I'm not a scientist. I'm a woman who got tired of being told that what was happening to me was just "stress" or "aging" or "normal." I went looking for answers in the same published research that doctors and scientists read. What I found was a body of evidence that nobody had connected — because the evidence is scattered across gynecology, nephrology, neuroscience, gastroenterology, and toxicology journals that don't read each other.

Your estrogen receptors, your nervous system, your gut microbiome, and your kidneys are all failing in specific, documented ways during menopause — and each failure makes the others worse. The receptor system needs the right signal. The nervous system needs its brakes rebuilt. The gut needs its recycling plant restored. The kidneys need their filter protected.

That's what Bitterroot is. Not a single pill that promises to fix everything. A system of formulas, each addressing a specific organ system, each backed by the research I've shared here. Every journal name, every author name, every publication ID is real and verifiable. I put them here because I want you to check. I want you to be as skeptical as I was. And I want you to find what I found: that the science is there. It's just been waiting for someone to connect it.

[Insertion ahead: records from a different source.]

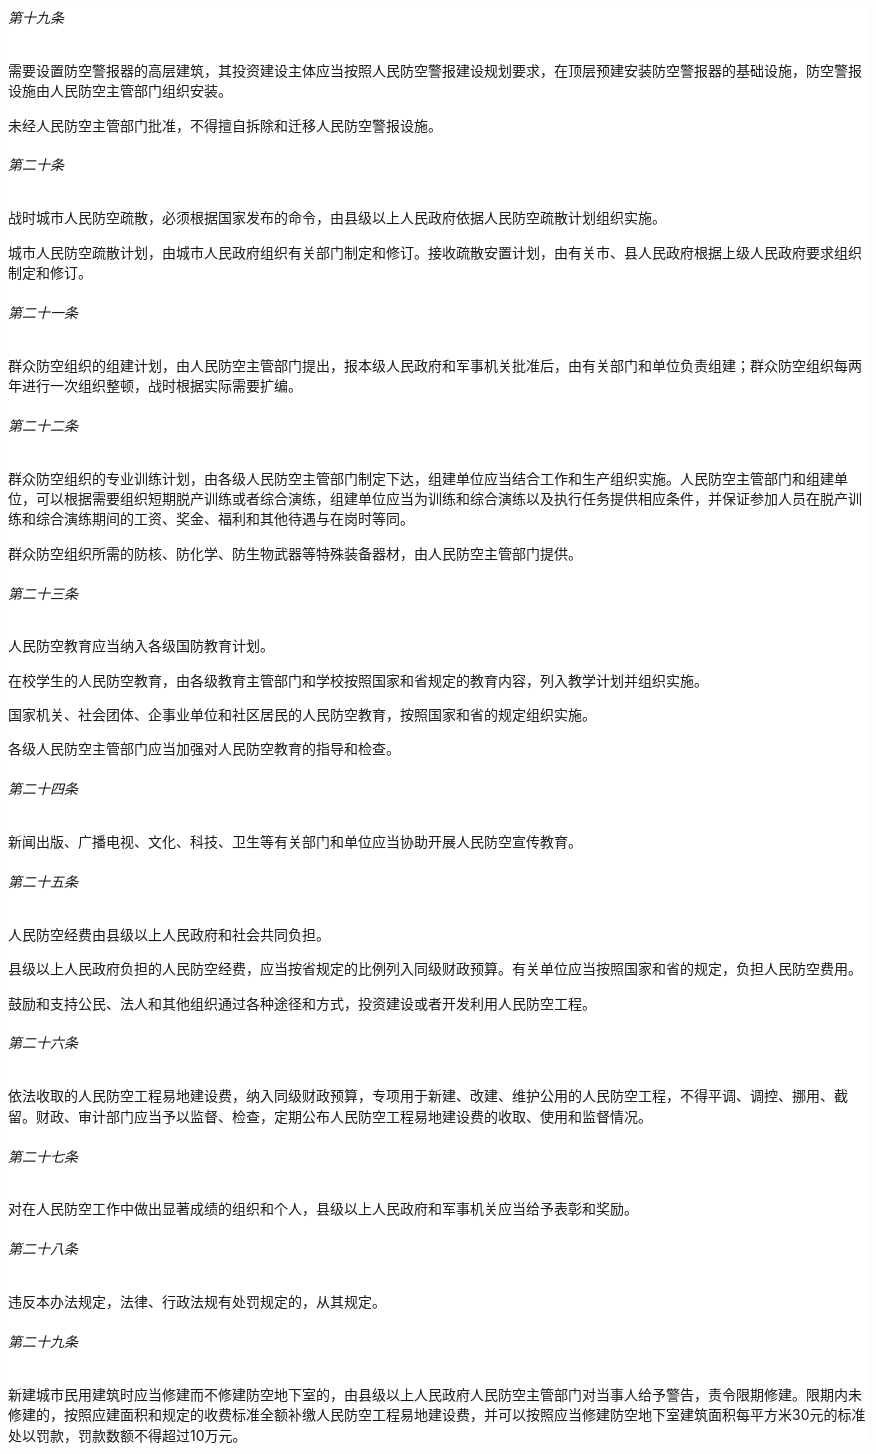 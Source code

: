 ###### 第十九条

需要设置防空警报器的高层建筑，其投资建设主体应当按照人民防空警报建设规划要求，在顶层预建安装防空警报器的基础设施，防空警报设施由人民防空主管部门组织安装。

未经人民防空主管部门批准，不得擅自拆除和迁移人民防空警报设施。

###### 第二十条

战时城市人民防空疏散，必须根据国家发布的命令，由县级以上人民政府依据人民防空疏散计划组织实施。

城市人民防空疏散计划，由城市人民政府组织有关部门制定和修订。接收疏散安置计划，由有关市、县人民政府根据上级人民政府要求组织制定和修订。

###### 第二十一条

群众防空组织的组建计划，由人民防空主管部门提出，报本级人民政府和军事机关批准后，由有关部门和单位负责组建；群众防空组织每两年进行一次组织整顿，战时根据实际需要扩编。

###### 第二十二条

群众防空组织的专业训练计划，由各级人民防空主管部门制定下达，组建单位应当结合工作和生产组织实施。人民防空主管部门和组建单位，可以根据需要组织短期脱产训练或者综合演练，组建单位应当为训练和综合演练以及执行任务提供相应条件，并保证参加人员在脱产训练和综合演练期间的工资、奖金、福利和其他待遇与在岗时等同。

群众防空组织所需的防核、防化学、防生物武器等特殊装备器材，由人民防空主管部门提供。

###### 第二十三条

人民防空教育应当纳入各级国防教育计划。

在校学生的人民防空教育，由各级教育主管部门和学校按照国家和省规定的教育内容，列入教学计划并组织实施。

国家机关、社会团体、企事业单位和社区居民的人民防空教育，按照国家和省的规定组织实施。

各级人民防空主管部门应当加强对人民防空教育的指导和检查。

###### 第二十四条

新闻出版、广播电视、文化、科技、卫生等有关部门和单位应当协助开展人民防空宣传教育。

###### 第二十五条

人民防空经费由县级以上人民政府和社会共同负担。

县级以上人民政府负担的人民防空经费，应当按省规定的比例列入同级财政预算。有关单位应当按照国家和省的规定，负担人民防空费用。

鼓励和支持公民、法人和其他组织通过各种途径和方式，投资建设或者开发利用人民防空工程。

###### 第二十六条

依法收取的人民防空工程易地建设费，纳入同级财政预算，专项用于新建、改建、维护公用的人民防空工程，不得平调、调控、挪用、截留。财政、审计部门应当予以监督、检查，定期公布人民防空工程易地建设费的收取、使用和监督情况。

###### 第二十七条

对在人民防空工作中做出显著成绩的组织和个人，县级以上人民政府和军事机关应当给予表彰和奖励。

###### 第二十八条

违反本办法规定，法律、行政法规有处罚规定的，从其规定。

###### 第二十九条

新建城市民用建筑时应当修建而不修建防空地下室的，由县级以上人民政府人民防空主管部门对当事人给予警告，责令限期修建。限期内未修建的，按照应建面积和规定的收费标准全额补缴人民防空工程易地建设费，并可以按照应当修建防空地下室建筑面积每平方米30元的标准处以罚款，罚款数额不得超过10万元。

Raw Medicine. Honest Wellness.


Disclaimer: Bitterroot products are dietary supplements and are not intended to diagnose, treat, cure, or prevent any disease. The research cited in this article describes the scientific basis for our ingredient selection. Individual results may vary. Always consult your healthcare provider before beginning any new supplement regimen, especially if you are pregnant, nursing, taking medications, or have a medical condition.


Every study referenced in this article is publicly accessible. Search by PMID number at pubmed.ncbi.nlm.nih.gov or by PMC number at pmc.ncbi.nlm.nih.gov.